What is required: Among the entries below, find all lines that include "against" and copy them.

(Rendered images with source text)
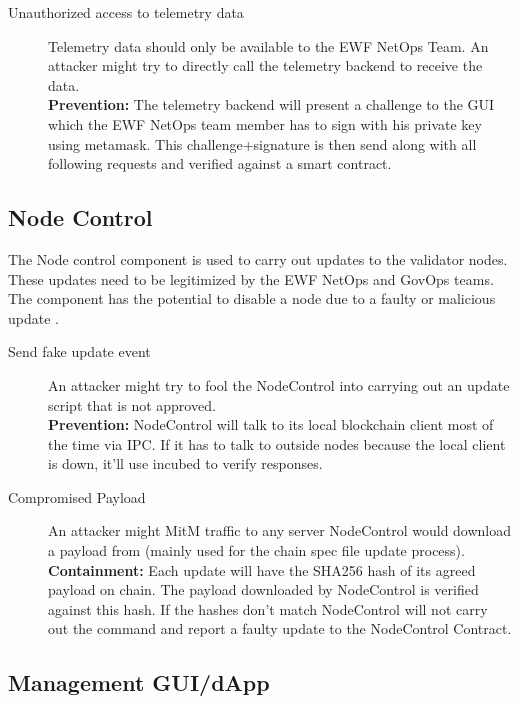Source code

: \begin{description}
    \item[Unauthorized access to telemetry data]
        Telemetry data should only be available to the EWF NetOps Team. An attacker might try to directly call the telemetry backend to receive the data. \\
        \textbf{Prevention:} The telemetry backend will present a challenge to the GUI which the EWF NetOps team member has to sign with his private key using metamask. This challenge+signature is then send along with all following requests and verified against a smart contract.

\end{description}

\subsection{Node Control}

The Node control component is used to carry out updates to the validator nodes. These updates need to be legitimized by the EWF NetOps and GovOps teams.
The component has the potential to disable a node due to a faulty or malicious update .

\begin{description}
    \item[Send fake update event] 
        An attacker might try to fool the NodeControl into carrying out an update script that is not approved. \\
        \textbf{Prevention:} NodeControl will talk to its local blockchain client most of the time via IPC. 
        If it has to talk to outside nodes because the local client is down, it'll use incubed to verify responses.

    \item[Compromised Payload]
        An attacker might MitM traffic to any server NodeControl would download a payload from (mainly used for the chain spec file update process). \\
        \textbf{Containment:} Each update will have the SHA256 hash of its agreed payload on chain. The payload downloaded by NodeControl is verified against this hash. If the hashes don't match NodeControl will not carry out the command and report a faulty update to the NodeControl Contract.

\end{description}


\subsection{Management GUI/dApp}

Exercise response:
        \textbf{Prevention:} The telemetry backend will present a challenge to the GUI which the EWF NetOps team member has to sign with his private key using metamask. This challenge+signature is then send along with all following requests and verified against a smart contract.
        \textbf{Containment:} Each update will have the SHA256 hash of its agreed payload on chain. The payload downloaded by NodeControl is verified against this hash. If the hashes don't match NodeControl will not carry out the command and report a faulty update to the NodeControl Contract.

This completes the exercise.